-- Opening Marker --

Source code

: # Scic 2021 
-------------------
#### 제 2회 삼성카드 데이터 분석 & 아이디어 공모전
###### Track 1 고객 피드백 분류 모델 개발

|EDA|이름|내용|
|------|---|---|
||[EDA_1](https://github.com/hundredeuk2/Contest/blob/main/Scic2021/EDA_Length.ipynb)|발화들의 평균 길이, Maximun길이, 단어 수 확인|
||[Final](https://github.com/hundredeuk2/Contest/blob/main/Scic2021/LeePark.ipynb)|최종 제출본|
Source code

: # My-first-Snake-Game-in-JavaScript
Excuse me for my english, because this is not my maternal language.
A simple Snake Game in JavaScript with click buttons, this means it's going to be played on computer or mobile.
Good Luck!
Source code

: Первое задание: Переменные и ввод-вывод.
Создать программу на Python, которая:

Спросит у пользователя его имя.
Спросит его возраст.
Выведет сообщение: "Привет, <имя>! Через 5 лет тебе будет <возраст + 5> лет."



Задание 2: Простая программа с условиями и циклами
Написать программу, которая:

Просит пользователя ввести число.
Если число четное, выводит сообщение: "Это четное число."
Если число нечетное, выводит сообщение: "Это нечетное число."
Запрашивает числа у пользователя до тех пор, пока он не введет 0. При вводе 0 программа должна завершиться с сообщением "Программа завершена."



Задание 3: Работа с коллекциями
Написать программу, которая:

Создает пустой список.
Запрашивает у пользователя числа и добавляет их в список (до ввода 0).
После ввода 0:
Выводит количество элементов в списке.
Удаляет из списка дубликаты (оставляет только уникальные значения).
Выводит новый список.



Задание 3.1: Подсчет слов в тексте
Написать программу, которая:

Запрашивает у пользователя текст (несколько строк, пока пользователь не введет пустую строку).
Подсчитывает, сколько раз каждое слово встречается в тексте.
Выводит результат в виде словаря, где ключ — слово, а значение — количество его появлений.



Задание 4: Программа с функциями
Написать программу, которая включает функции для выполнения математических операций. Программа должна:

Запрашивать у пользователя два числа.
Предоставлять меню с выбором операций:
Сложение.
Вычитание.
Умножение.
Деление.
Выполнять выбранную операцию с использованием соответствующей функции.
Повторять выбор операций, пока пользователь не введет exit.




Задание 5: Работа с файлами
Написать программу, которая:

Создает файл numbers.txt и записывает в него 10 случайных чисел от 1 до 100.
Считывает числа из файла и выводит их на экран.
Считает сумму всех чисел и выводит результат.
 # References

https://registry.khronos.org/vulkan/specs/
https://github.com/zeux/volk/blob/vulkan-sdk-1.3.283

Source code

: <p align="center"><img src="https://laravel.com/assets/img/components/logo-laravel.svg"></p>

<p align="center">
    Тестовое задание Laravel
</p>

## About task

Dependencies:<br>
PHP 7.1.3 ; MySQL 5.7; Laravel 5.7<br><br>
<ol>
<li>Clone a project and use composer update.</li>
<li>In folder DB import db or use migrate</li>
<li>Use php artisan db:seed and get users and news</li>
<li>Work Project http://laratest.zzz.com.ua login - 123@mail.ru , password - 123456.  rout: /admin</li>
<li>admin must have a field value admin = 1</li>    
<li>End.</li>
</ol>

-- Closing Marker --

## THE TASK:
Take the records above and copy them out exactly.

## ANSWER TO THE EXERCISE:
Source code

: # Scic 2021 
-------------------
#### 제 2회 삼성카드 데이터 분석 & 아이디어 공모전
###### Track 1 고객 피드백 분류 모델 개발

|EDA|이름|내용|
|------|---|---|
||[EDA_1](https://github.com/hundredeuk2/Contest/blob/main/Scic2021/EDA_Length.ipynb)|발화들의 평균 길이, Maximun길이, 단어 수 확인|
||[Final](https://github.com/hundredeuk2/Contest/blob/main/Scic2021/LeePark.ipynb)|최종 제출본|
Source code

: # My-first-Snake-Game-in-JavaScript
Excuse me for my english, because this is not my maternal language.
A simple Snake Game in JavaScript with click buttons, this means it's going to be played on computer or mobile.
Good Luck!
Source code

: Первое задание: Переменные и ввод-вывод.
Создать программу на Python, которая:

Спросит у пользователя его имя.
Спросит его возраст.
Выведет сообщение: "Привет, <имя>! Через 5 лет тебе будет <возраст + 5> лет."



Задание 2: Простая программа с условиями и циклами
Написать программу, которая:

Просит пользователя ввести число.
Если число четное, выводит сообщение: "Это четное число."
Если число нечетное, выводит сообщение: "Это нечетное число."
Запрашивает числа у пользователя до тех пор, пока он не введет 0. При вводе 0 программа должна завершиться с сообщением "Программа завершена."



Задание 3: Работа с коллекциями
Написать программу, которая:

Создает пустой список.
Запрашивает у пользователя числа и добавляет их в список (до ввода 0).
После ввода 0:
Выводит количество элементов в списке.
Удаляет из списка дубликаты (оставляет только уникальные значения).
Выводит новый список.



Задание 3.1: Подсчет слов в тексте
Написать программу, которая:

Запрашивает у пользователя текст (несколько строк, пока пользователь не введет пустую строку).
Подсчитывает, сколько раз каждое слово встречается в тексте.
Выводит результат в виде словаря, где ключ — слово, а значение — количество его появлений.



Задание 4: Программа с функциями
Написать программу, которая включает функции для выполнения математических операций. Программа должна:

Запрашивать у пользователя два числа.
Предоставлять меню с выбором операций:
Сложение.
Вычитание.
Умножение.
Деление.
Выполнять выбранную операцию с использованием соответствующей функции.
Повторять выбор операций, пока пользователь не введет exit.




Задание 5: Работа с файлами
Написать программу, которая:

Создает файл numbers.txt и записывает в него 10 случайных чисел от 1 до 100.
Считывает числа из файла и выводит их на экран.
Считает сумму всех чисел и выводит результат.
 # References

https://registry.khronos.org/vulkan/specs/
https://github.com/zeux/volk/blob/vulkan-sdk-1.3.283

Source code

: <p align="center"><img src="https://laravel.com/assets/img/components/logo-laravel.svg"></p>

<p align="center">
    Тестовое задание Laravel
</p>

## About task

Dependencies:<br>
PHP 7.1.3 ; MySQL 5.7; Laravel 5.7<br><br>
<ol>
<li>Clone a project and use composer update.</li>
<li>In folder DB import db or use migrate</li>
<li>Use php artisan db:seed and get users and news</li>
<li>Work Project http://laratest.zzz.com.ua login - 123@mail.ru , password - 123456.  rout: /admin</li>
<li>admin must have a field value admin = 1</li>    
<li>End.</li>
</ol>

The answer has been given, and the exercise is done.